Fuck!” she hisses. The pain is definite and real, and she is breathless with it. He stands by her chair, facing towards the fire, away from her. She hobbles up beside him. He does not look at her.

“Hey,” she says, touching his arm. It was electric, a live wire. She tells him what she has done to her toe. The Host Camper gets his first aid kit and, squatting down on his haunches, the fire to his back, he cleans and bandages her little toe, leaving it comically fat and white. It throbs with intention; his hand did not leave her calf. His eyes glitter, feverish in the half light of the fire. She is almost positive, at this moment, he has been lying to her about dying.

“I’d really like to fuck you now,” he says. His voice is no longer skittery, but smooth with the alcohol, mellow. Like Harrison’s. She is perfectly clear on what comes next. There will be no dialogue in this one-act play that follows, only plenty of action to keep the audience riveted.

Inside the tent with its thin walls and seams that were starting to let go, their clothes come off deliberately, awkwardly as they fumble with each other, like blind rabbits, until they are naked. She runs her hands up and down the sides of him, sees his sickness with her fingers and palms, gasps at his thinness, his shrunken flanks; she feels his ribcage protruding in several places. His arms from shoulder to fingertip are ropy with wasted muscle. Her hands move downward, down to his penis. It is incredibly thick and fat and long. She laughs; it is so sturdy and useful, so unlike the rest of him. She is silently thankful that she’s had five – no six – children and her anatomy has loosened somewhat. Nothing ever goes back quite right, dear - it is one of the truest pieces of advice her own mother ever imparted to her. She trembles with anticipation, for all that she does not know.
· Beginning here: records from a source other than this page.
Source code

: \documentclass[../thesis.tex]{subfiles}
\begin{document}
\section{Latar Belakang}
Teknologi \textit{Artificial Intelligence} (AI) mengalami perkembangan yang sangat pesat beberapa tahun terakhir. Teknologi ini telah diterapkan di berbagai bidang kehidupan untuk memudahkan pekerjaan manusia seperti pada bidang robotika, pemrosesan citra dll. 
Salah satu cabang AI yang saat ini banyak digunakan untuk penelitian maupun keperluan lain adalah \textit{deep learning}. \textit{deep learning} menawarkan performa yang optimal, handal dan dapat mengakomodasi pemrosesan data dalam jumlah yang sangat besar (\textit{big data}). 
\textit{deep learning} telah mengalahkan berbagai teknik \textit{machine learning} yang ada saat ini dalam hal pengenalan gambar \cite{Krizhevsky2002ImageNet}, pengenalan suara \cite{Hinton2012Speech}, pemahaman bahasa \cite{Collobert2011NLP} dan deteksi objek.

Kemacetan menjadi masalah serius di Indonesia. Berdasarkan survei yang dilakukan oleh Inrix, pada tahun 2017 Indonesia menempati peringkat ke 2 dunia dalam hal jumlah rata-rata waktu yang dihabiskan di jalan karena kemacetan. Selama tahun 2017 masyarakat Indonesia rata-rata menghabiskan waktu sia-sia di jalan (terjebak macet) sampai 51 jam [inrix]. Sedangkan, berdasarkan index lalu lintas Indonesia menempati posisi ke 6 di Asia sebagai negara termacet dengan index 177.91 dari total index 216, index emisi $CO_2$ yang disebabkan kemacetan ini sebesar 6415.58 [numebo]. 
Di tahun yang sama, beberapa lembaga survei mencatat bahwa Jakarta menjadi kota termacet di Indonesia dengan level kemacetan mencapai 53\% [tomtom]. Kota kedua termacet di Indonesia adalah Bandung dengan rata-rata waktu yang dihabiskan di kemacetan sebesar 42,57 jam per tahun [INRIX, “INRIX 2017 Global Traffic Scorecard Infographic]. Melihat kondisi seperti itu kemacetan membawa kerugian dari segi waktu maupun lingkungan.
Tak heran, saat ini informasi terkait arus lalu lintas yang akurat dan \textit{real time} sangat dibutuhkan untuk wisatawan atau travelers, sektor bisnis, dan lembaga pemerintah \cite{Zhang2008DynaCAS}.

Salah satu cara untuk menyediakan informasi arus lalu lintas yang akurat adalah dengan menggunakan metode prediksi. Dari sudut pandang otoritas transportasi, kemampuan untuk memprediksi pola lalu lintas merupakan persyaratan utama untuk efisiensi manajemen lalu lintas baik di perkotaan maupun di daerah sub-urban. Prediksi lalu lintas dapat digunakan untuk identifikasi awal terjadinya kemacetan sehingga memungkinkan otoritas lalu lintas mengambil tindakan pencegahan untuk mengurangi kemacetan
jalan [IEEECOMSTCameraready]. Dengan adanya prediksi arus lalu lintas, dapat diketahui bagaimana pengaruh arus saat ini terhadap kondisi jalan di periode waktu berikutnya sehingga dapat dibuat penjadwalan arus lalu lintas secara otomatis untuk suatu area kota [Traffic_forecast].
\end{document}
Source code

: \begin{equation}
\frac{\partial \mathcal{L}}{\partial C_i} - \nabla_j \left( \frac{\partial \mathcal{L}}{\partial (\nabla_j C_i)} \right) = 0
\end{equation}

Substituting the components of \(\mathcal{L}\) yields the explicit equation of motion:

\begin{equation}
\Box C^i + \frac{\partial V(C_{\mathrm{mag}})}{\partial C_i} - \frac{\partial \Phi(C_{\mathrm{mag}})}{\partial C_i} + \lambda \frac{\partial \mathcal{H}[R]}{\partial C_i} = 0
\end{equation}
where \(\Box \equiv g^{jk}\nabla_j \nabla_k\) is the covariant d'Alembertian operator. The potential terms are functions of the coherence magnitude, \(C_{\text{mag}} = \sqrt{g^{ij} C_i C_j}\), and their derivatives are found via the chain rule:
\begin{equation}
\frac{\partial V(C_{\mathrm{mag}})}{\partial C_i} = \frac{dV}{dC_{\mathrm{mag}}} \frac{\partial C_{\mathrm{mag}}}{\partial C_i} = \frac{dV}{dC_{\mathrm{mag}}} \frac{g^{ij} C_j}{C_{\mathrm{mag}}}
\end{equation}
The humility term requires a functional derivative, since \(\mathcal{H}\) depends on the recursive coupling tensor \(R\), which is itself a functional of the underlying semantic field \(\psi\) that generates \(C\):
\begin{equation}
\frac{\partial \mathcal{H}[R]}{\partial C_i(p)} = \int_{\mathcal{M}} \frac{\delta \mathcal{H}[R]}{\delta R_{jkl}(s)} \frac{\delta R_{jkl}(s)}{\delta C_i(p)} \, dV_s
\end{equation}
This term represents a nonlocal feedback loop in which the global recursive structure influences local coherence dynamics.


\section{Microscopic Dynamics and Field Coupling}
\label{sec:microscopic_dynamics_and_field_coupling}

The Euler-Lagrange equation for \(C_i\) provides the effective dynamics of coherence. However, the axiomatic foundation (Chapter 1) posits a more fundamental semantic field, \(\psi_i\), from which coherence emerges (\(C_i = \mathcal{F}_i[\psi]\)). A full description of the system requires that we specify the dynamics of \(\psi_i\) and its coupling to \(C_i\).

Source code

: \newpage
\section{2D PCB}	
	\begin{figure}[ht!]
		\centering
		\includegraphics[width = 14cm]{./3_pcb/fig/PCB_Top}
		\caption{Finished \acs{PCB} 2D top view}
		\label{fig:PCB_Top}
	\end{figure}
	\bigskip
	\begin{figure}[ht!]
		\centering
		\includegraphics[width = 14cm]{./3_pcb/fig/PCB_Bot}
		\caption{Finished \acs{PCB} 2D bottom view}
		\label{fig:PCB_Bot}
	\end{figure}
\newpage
They move to the ground, kissing and pulling at each other with glad hands. He is very different from Harrison, who engulfs her like an oversized wool sweater. His lack of heft makes it easy for her to submit; it is odd and pleasant not to be crushed by the weight of him. He bites her shoulder as he slides inside of her tightly. It is fine. She is willing.

It comes rushing at her all at once, as she strains and grasps against him, this Host Camper: she is looking forward to going home tomorrow, eager to see her sons and her husband, eager to lay her head on each of their chests, eager to hear the beating hearts of each one of these men she has created. She will call each of her daughters, one at a time and listen, really listen, to them talk about their part-time jobs, their consuming romances, their fear of standing still. She will not even think about Summer.

The rhythm soon gets the better of her, that old push/pull dance. Jenna wraps her strong legs around him and holds on, smoke clinging to fire, as her swaddled toe throbs along. She closes her eyes. Lights flicker behind her eyelids and behind the lights are the geese she saw on the dock yesterday. A few of them mill about, waiting for their cue, but most just sit, wings tucked around them smoothly, immovable as stone. Ready, just waiting.